The home health nurse is teaching a patient with a neurogenic bladder how to use intermittent catheterization for bladder emptying. Which of the following patient statements indicates that the teaching has been effective?
- A. I will use a sterile catheter and gloves for each time I self-catheterize.
- B. I will clean the catheter carefully before and after each catheterization.
- C. I will need to buy seven new catheters weekly and use a new one every day.
- D. I will need to take prophylactic antibiotics to prevent any urinary tract infections.
Correct Answer: B
Rationale: Patients who are at home can use a clean technique for intermittent self-catheterization and change the catheter every 7 days. There is no need to use a new catheter every day, to use sterile catheters, or to take prophylactic antibiotics.
You may also like to solve these questions
The nurse is assessing a patient who has a lower urinary tract infection (UTI). Which of the following symptoms should the nurse ask about initially?
- A. Nausea
- B. Flank pain
- C. Poor urine output
- D. Pain with urination
Correct Answer: D
Rationale: Pain with urination is a common symptom of a lower UTI. Urine output does not decrease, but frequency may be experienced. Flank pain and nausea are associated with an upper UTI.

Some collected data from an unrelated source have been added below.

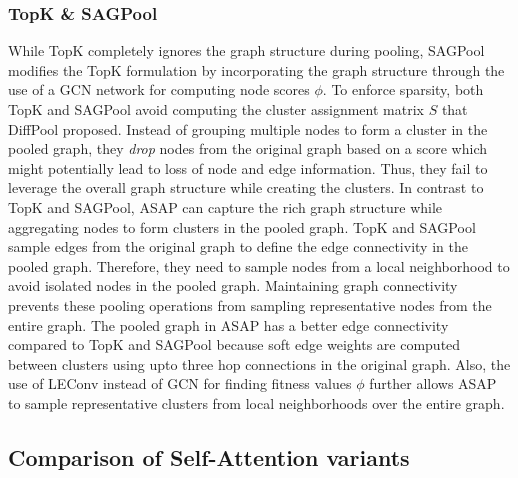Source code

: \documentclass[letterpaper]{article} \usepackage{aaai20}  \usepackage{times}  \usepackage{helvet} \usepackage{courier}  \usepackage[hyphens]{url}  \usepackage{graphicx} \urlstyle{rm} \def\UrlFont{\rm}  \usepackage{graphicx}  \frenchspacing  \setlength{\pdfpagewidth}{8.5in}  \setlength{\pdfpageheight}{11in}
\begin{document}
\subsubsection{TopK \& SAGPool}
While TopK completely ignores the graph structure during pooling, SAGPool modifies the TopK formulation by incorporating the graph structure through the use of a GCN network for computing node scores $\phi$. To enforce sparsity, both TopK and SAGPool avoid computing the cluster assignment matrix $S$ that DiffPool proposed. Instead of grouping multiple nodes to form a cluster in the pooled graph, they \textit{drop} nodes from the original graph   based on a score \cite{topk2} which might potentially lead to loss of node and edge information. Thus, they fail to leverage the overall graph structure while creating the clusters. In contrast to TopK and SAGPool, ASAP can capture the rich graph structure while aggregating nodes to form clusters in the pooled graph. TopK and SAGPool sample edges from the original graph to define the edge connectivity in the pooled graph. Therefore, they need to sample nodes from a local neighborhood to avoid isolated nodes in the pooled graph. Maintaining graph connectivity prevents these pooling operations from sampling representative nodes from the entire graph. The pooled graph in ASAP has a better edge connectivity compared to TopK and SAGPool because soft edge weights are computed between clusters using upto three hop connections in the original graph. Also, the use of LEConv instead of GCN for finding fitness values $\phi$ further allows ASAP to sample representative clusters from local neighborhoods over the entire graph.

\subsection{Comparison of Self-Attention variants}
\label{ssec:m2t_compare}
\end{document}
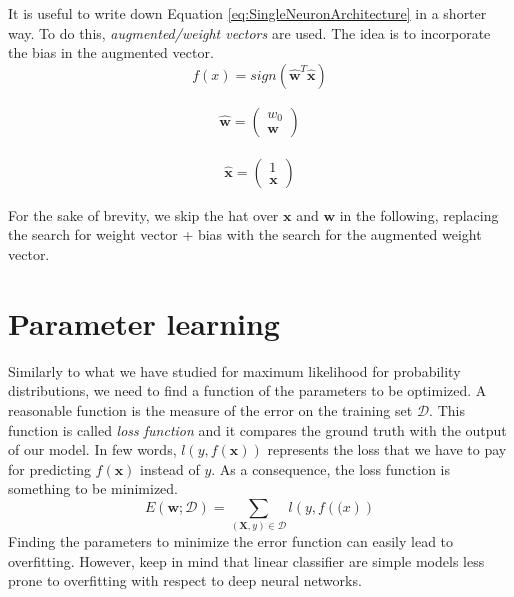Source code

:It is useful to write down Equation \ref{eq:SingleNeuronArchitecture} in a shorter way. To do this, \textit{augmented/weight vectors} are used. The idea is to incorporate the bias in the augmented vector.
\begin{equation}
    f(x) = \mathit{sign}(\pmb{\hat{w}}^T \pmb{\hat{x}})
\end{equation}

\begin{align}
    \pmb{\hat{w}} =
    \begin{pmatrix}
        w_0 \\
        \pmb{w}
    \end{pmatrix}
\end{align}

\begin{align}
    \pmb{\hat{x}} =
    \begin{pmatrix}
        1 \\
        \pmb{x}
    \end{pmatrix}
\end{align}

For the sake of brevity, we skip the hat over $\pmb{x}$ and $\pmb{w}$ in the following, replacing the search for weight vector + bias with the search for the augmented weight vector.

\section{Parameter learning}
Similarly to what we have studied for maximum likelihood for probability distributions, we need to find a function of the parameters to be optimized. A reasonable function is the measure of the error on the training set $\mathcal{D}$. This function is called \textit{loss function} and it compares the ground truth with the output of our model. In few words, $l(y, f(\pmb{x}))$ represents the loss that we have to pay for predicting $f(\pmb{x})$ instead of $y$. As a consequence, the loss function is something to be minimized.
\begin{equation}
    \label{eq:parameterLearning_errorMinimization}
    E(\pmb{w}; \mathcal{D}) = \sum_{(\pmb{X},y) \in \mathcal{D}} l(y, f(\pmb(x))
\end{equation}
Finding the parameters to minimize the error function can easily lead to overfitting. However, keep in mind that linear classifier are simple models less prone to overfitting with respect to deep neural networks.

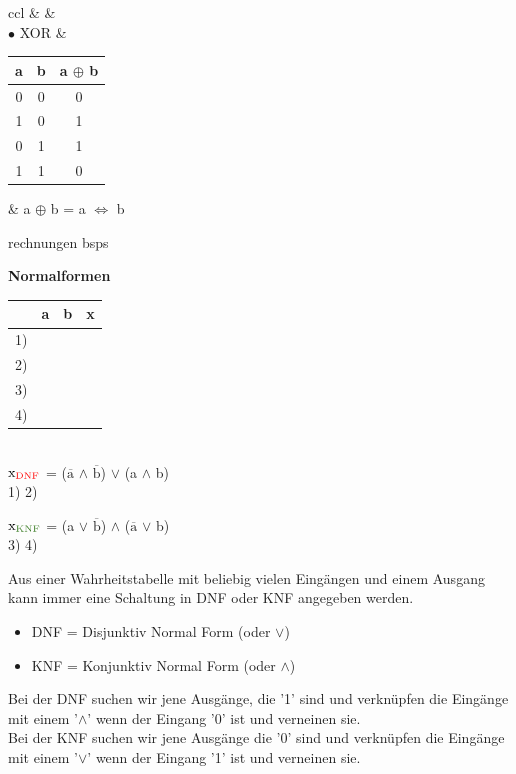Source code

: \begin{tabular}{ccl}
		& & \\
	
	$\bullet$ XOR 
	&
	\begin{tabular}{c|c||c}
		a & b & a $\oplus$ b \\
		\hline
		0 & 0 & 0 \\
		1 & 0 & 1 \\
		0 & 1 & 1 \\
		1 & 1 & 0 \\
	\end{tabular} 
	& a $\oplus$ b = a $\Leftrightarrow$ b \\
	
\end{tabular}

rechnungen bsps

\textbf{Normalformen} \\
\begin{tabular}{cc|c||c}
	  &a & b & x \\
	\hline
	1) & \text{\textcolor{red}{0}} & \text{\textcolor{red}{0}} & \text{\textcolor{red}{1}} \\
	2) & \text{\textcolor{OliveGreen}{1}} & \text{\textcolor{OliveGreen}{0}} & \text{\textcolor{OliveGreen}{0}} \\
	3) & \text{\textcolor{OliveGreen}{0}} & \text{\textcolor{OliveGreen}{1}} & \text{\textcolor{OliveGreen}{0}} \\
	4) & \text{\textcolor{red}{1}} & \text{\textcolor{red}{1}} & \text{\textcolor{red}{1}} \\
\end{tabular} \\
$\text{x}_{\text{\textcolor{red}{DNF}}}$ = ($\overline{\text{a}}$ $\land$ $\overline{\text{b}}$) $\lor$ (a $\land$ b) \\
\text{\textcolor{white}{-------------}} 1) \text{\textcolor{white}{----------}} 2)

$\text{x}_{\text{\textcolor{OliveGreen}{KNF}}}$ = (a $\lor$ $\overline{\text{b}}$) $\land$ ($\overline{\text{a}}$ $\lor$ b) \\
\text{\textcolor{white}{-------------}} 3) \text{\textcolor{white}{----------}} 4)

Aus einer Wahrheitstabelle mit beliebig vielen Eingängen und einem Ausgang kann immer eine Schaltung in DNF oder KNF angegeben werden.
\begin{itemize}
	\item DNF = Disjunktiv Normal Form (oder $\lor$)
	\item KNF = Konjunktiv Normal Form (oder $\land$)
\end{itemize}
Bei der DNF suchen wir jene Ausgänge, die '1' sind und verknüpfen die Eingänge mit einem '$\land$' wenn der Eingang '0' ist und verneinen sie. \\
Bei der KNF suchen wir jene Ausgänge die '0' sind und verknüpfen die Eingänge mit einem '$\lor$' wenn der Eingang '1' ist und verneinen sie.

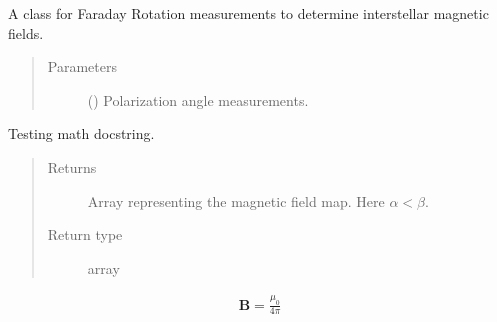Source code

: \documentclass[letterpaper,10pt,english]{sphinxmanual}
\begin{document}

\begin{fulllineitems}
\label{\detokenize{usage/installation:astroph.random_code.FaradayRotation}}
A class for Faraday Rotation measurements to determine
interstellar magnetic fields.
\begin{quote}\begin{description}
\item[{Parameters}] \leavevmode
{} () \textendash{} Polarization angle measurements.

\end{description}\end{quote}

\end{fulllineitems}


\begin{fulllineitems}
\label{\detokenize{usage/installation:astroph.random_code.FaradayRotation._get_magnetic_field_map}}
Testing math docstring.
\begin{quote}\begin{description}
\item[{Returns}] \leavevmode
{} \textendash{} Array representing the magnetic field map. Here
\(\alpha < \beta\).

\item[{Return type}] \leavevmode
array

\end{description}\end{quote}
\begin{equation*}
\begin{split}\mathbf{B} = \frac{\mu_0}{4\pi}\end{split}
\end{equation*}
\begin{sphinxVerbatim}[commandchars=\\\{\}]
 
\end{sphinxVerbatim}

\end{fulllineitems}
\end{document}
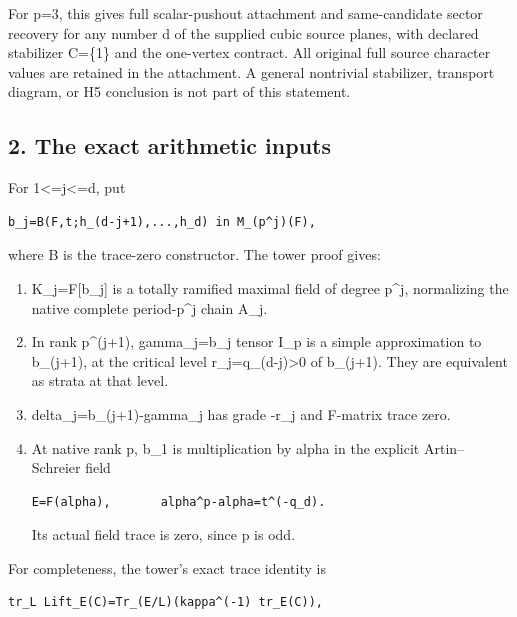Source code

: For p=3, this gives full scalar-pushout attachment and same-candidate
sector recovery for any number d of the supplied cubic source planes,
with declared stabilizer C=\{1\} and the one-vertex contract. All
original full source character values are retained in the attachment. A
general nontrivial stabilizer, transport diagram, or H5 conclusion is
not part of this statement.

\hypertarget{odd_character-the-exact-arithmetic-inputs}{%
\subsection{2. The exact arithmetic
inputs}\label{odd_character-the-exact-arithmetic-inputs}}

For 1\textless=j\textless=d, put

\begin{Verbatim}[fontsize=\small,breaklines=true,breakanywhere=true]
b_j=B(F,t;h_(d-j+1),...,h_d) in M_(p^j)(F),
\end{Verbatim}

where B is the trace-zero constructor. The tower proof gives:

\begin{enumerate}
\def\labelenumi{\arabic{enumi}.}
\item
  K\_j=F{[}b\_j{]} is a totally ramified maximal field of degree p\^{}j,
  normalizing the native complete period-p\^{}j chain A\_j.
\item
  In rank p\^{}(j+1), gamma\_j=b\_j tensor I\_p is a simple
  approximation to b\_(j+1), at the critical level
  r\_j=q\_(d-j)\textgreater0 of b\_(j+1). They are equivalent as strata
  at that level.
\item
  delta\_j=b\_(j+1)-gamma\_j has grade -r\_j and F-matrix trace zero.
\item
  At native rank p, b\_1 is multiplication by alpha in the explicit
  Artin--Schreier field

\begin{Verbatim}[fontsize=\small,breaklines=true,breakanywhere=true]
E=F(alpha),       alpha^p-alpha=t^(-q_d).
\end{Verbatim}

  Its actual field trace is zero, since p is odd.
\end{enumerate}

For completeness, the tower's exact trace identity is

\begin{Verbatim}[fontsize=\small,breaklines=true,breakanywhere=true]
tr_L Lift_E(C)=Tr_(E/L)(kappa^(-1) tr_E(C)),
\end{Verbatim}


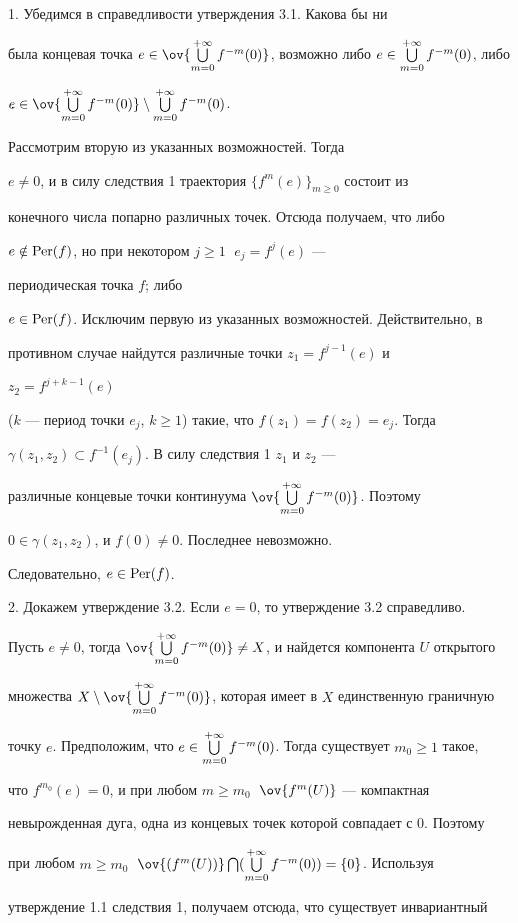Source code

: \begin{pf} 1. Убедимся в справедливости утверждения 3.1. Какова бы ни


была концевая точка $e\in \ov{\ty }$, возможно либо $e\in \ty$, либо


$e\in \ov{\ty}\setminus \ty$.


Рассмотрим вторую из указанных возможностей. Тогда


$e\ne 0$, и в силу следствия 1 траектория $\{f^m(e)\}_{m\ge 0}$ состоит из


конечного числа попарно различных точек. Отсюда получаем, что либо


$e\notin\Per(f)$, но при некотором $j\ge 1\;$ $e_j=f^j(e)$ ---


периодическая точка $f$; либо


$e\in\Per(f)$. Исключим первую из указанных возможностей. Действительно, в


противном случае найдутся различные точки $z_1=f^{j-1}(e)$ и


$z_2=f^{j+k-1}(e)$


($k$ --- период точки $e_j$, $k\ge 1$) такие, что $f(z_1)=f(z_2)=e_j$. Тогда


$\gamma (z_1,z_2)\subset f^{-1}(e_j)$. В силу следствия 1 $z_1$ и $z_2$ ---


различные концевые точки континуума $\ov{\ty}$. Поэтому


$0\in \gamma(z_1,z_2)$, и $f(0)\ne 0$. Последнее невозможно.


Следовательно, $e\in\Per(f)$.


\medskip





2. Докажем утверждение 3.2. Если $e=0$, то утверждение 3.2 справедливо.


Пусть $e\ne 0$, тогда $\ov{\ty} \ne X$, и найдется компонента $U$ открытого


множества $X\setminus \ov{\ty}$, которая имеет в $X$ единственную граничную


точку $e$. Предположим, что $e\in \ty $. Тогда существует $m_0\ge 1$ такое,


что $f^{m_0}(e)=0$, и при любом $m\ge m_0\;$ $\ov{f^m(U)}$ --- компактная


невырожденная дуга, одна из концевых точек которой совпадает с 0. Поэтому


при любом $m\ge m_0\;$ $\ov{(f^m(U))}\bigcap (\ty )=\{0\}$. Используя


утверждение 1.1 следствия 1, получаем отсюда, что существует инвариантный



\end{pf}
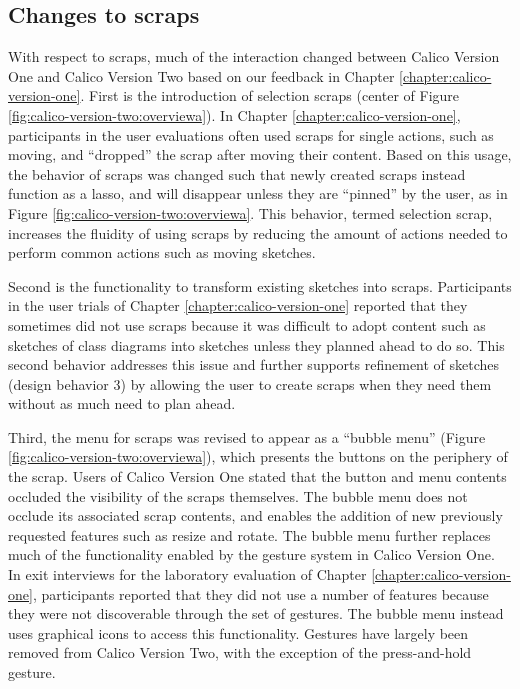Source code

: \subsection{Changes to scraps}

With respect to scraps, much of the interaction changed between Calico Version One and Calico Version Two based on our feedback in Chapter \ref{chapter:calico-version-one}. First is the introduction of selection scraps (center of Figure \ref{fig:calico-version-two:overviewa}). In Chapter \ref{chapter:calico-version-one}, participants in the user evaluations often used scraps for single actions, such as moving, and ``dropped'' the scrap after moving their content. Based on this usage, the behavior of scraps was changed such that newly created scraps instead function as a lasso, and will disappear unless they are ``pinned'' by the user, as in Figure \ref{fig:calico-version-two:overviewa}. This behavior, termed selection scrap, increases the fluidity of using scraps by reducing the amount of actions needed to perform common actions such as moving sketches. 

Second is the functionality to transform existing sketches into scraps. Participants in the user trials of Chapter \ref{chapter:calico-version-one} reported that they sometimes did not use scraps because it was difficult to adopt content such as sketches of class diagrams into sketches unless they planned ahead to do so. This second behavior addresses this issue and further supports refinement of sketches (design behavior 3) by allowing the user to create scraps when they need them without as much need to plan ahead. 

Third, the menu for scraps was revised to appear as a ``bubble menu'' (Figure \ref{fig:calico-version-two:overviewa}), which presents the buttons on the periphery of the scrap. Users of Calico Version One stated that the button and menu contents occluded the visibility of the scraps themselves. The bubble menu does not occlude its associated scrap contents, and enables the addition of new previously requested features such as resize and rotate. The bubble menu further replaces much of the functionality enabled by the gesture system in Calico Version One. In exit interviews for the laboratory evaluation of Chapter \ref{chapter:calico-version-one}, participants reported that they did not use a number of features because they were not discoverable through the set of gestures. The bubble menu instead uses graphical icons to access this functionality. Gestures have largely been removed from Calico Version Two, with the exception of the press-and-hold gesture.

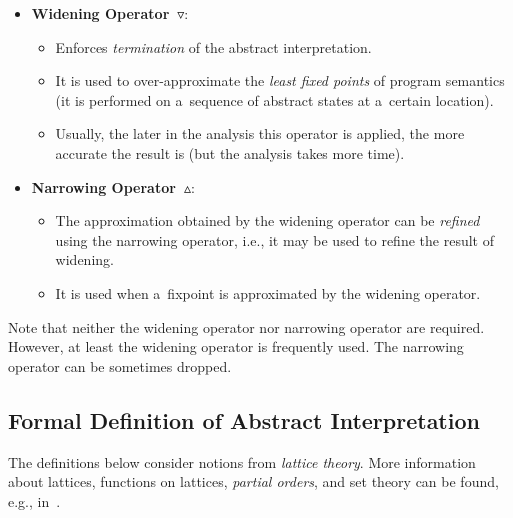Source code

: \begin{samepage}
\begin{itemize}
    \item \textbf{Widening Operator~$ \boldsymbol{\triangledown} $}:
        \begin{itemize}
            \item Enforces \emph{termination} of the abstract interpretation.

            \item It is used to over-approximate the \emph{least fixed points} of program semantics (it is performed on a~sequence of abstract states at a~certain location).

            \item Usually, the later in the analysis this operator is applied, the more accurate the result is (but the analysis takes more time).
        \end{itemize}

    \item \textbf{Narrowing Operator~$ \boldsymbol{\vartriangle} $}:
        \begin{itemize}
            \item The approximation obtained by the widening operator can be \emph{refined} using the narrowing operator, i.e., it may be used to refine the result of widening.

            \item It is used when a~fixpoint is approximated by the widening operator.
        \end{itemize}
\end{itemize}
\end{samepage}
Note that neither the widening operator nor narrowing operator are required. However, at least the widening operator is frequently used. The narrowing operator can be sometimes dropped.

\subsection{Formal Definition of Abstract Interpretation}

The definitions below consider notions from \emph{lattice theory}. More information about lattices, functions on lattices, \emph{partial orders}, and set theory can be found, e.g., in~\cite{staticAnalysisMoller, programAnalysisNielson, staticAnalysisRival}.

The nurse observes an unregulated care provider (UCP) taking the following actions when caring for a patient with an indwelling catheter. Which of the following actions requires the nurse to intervene?
- A. Taping the catheter to the skin on the patient's upper inner thigh
- B. Cleaning around the patient's urinary meatus with soap and water
- C. Using alcohol-based hand cleaner before handling the catheter
- D. Disconnecting the catheter from the drainage tube to obtain a specimen
Correct Answer: D
Rationale: The catheter should not be disconnected from the drainage tube because this increases the risk for urinary tract infection (UTI). The other actions are appropriate and do not require any intervention.
The nurse is caring for a patient following rectal surgery who voids about 50 mL of urine every 30-60 minutes. Which of the following nursing actions is best?
- A. Use a bladder scan device to check the postvoiding residual.
- B. Monitor the patient's intake and output over the next few hours.
- C. Have the patient take small amounts of fluid frequently throughout the day.
- D. Reassure the patient that this is normal after rectal surgery because of anesthesia.
Correct Answer: A
Rationale: A bladder scan device can be used to check for residual urine after the patient voids. Because the patient's history and clinical manifestations are consistent with overflow incontinence, it is not appropriate to have the patient drink small amounts. Although overflow incontinence is not unusual after surgery, the nurse should intervene to correct the physiological problem, not just reassure the patient. The patient may develop reflux into the renal pelvis as well as discomfort from a full bladder if the nurse waits to address the problem for several hours.
The nurse is caring for a patient with benign prostatic hyperplasia (BPH) and a markedly distended bladder who is agitated and confused. Which of the following interventions prescribed by the health care provider should the nurse implement first?
- A. Insert a urinary retention catheter.
- B. Schedule an intravenous pyelogram.
- C. Administer lorazepam 0.5 mg PO.
- D. Draw blood for blood urea nitrogen (BUN) and creatinine testing.
Correct Answer: A
Rationale: The patient's history and clinical manifestations are consistent with acute urinary retention, and the priority action is to relieve the retention by catheterization. The BUN and creatinine measurements can be obtained after the catheter is inserted. The patient's agitation may resolve once the bladder distention is corrected, and sedative drugs should be used cautiously in older patients. The IVP is an appropriate test, but does not need to be done urgently.
The nurse is assessing a male patient with symptoms of a feeling of incomplete bladder emptying and a split, spraying urine stream. Which of the following conditions should the nurse question the patient about when taking a health history?
- A. Bladder infection
- B. Recent kidney trauma
- C. Gonococcal urethritis
- D. Benign prostatic hyperplasia
Correct Answer: C
Rationale: The patient's clinical manifestations are consistent with urethral strictures, a possible complication of gonococcal urethritis. These symptoms are not consistent with benign prostatic hyperplasia, kidney trauma, or bladder infection.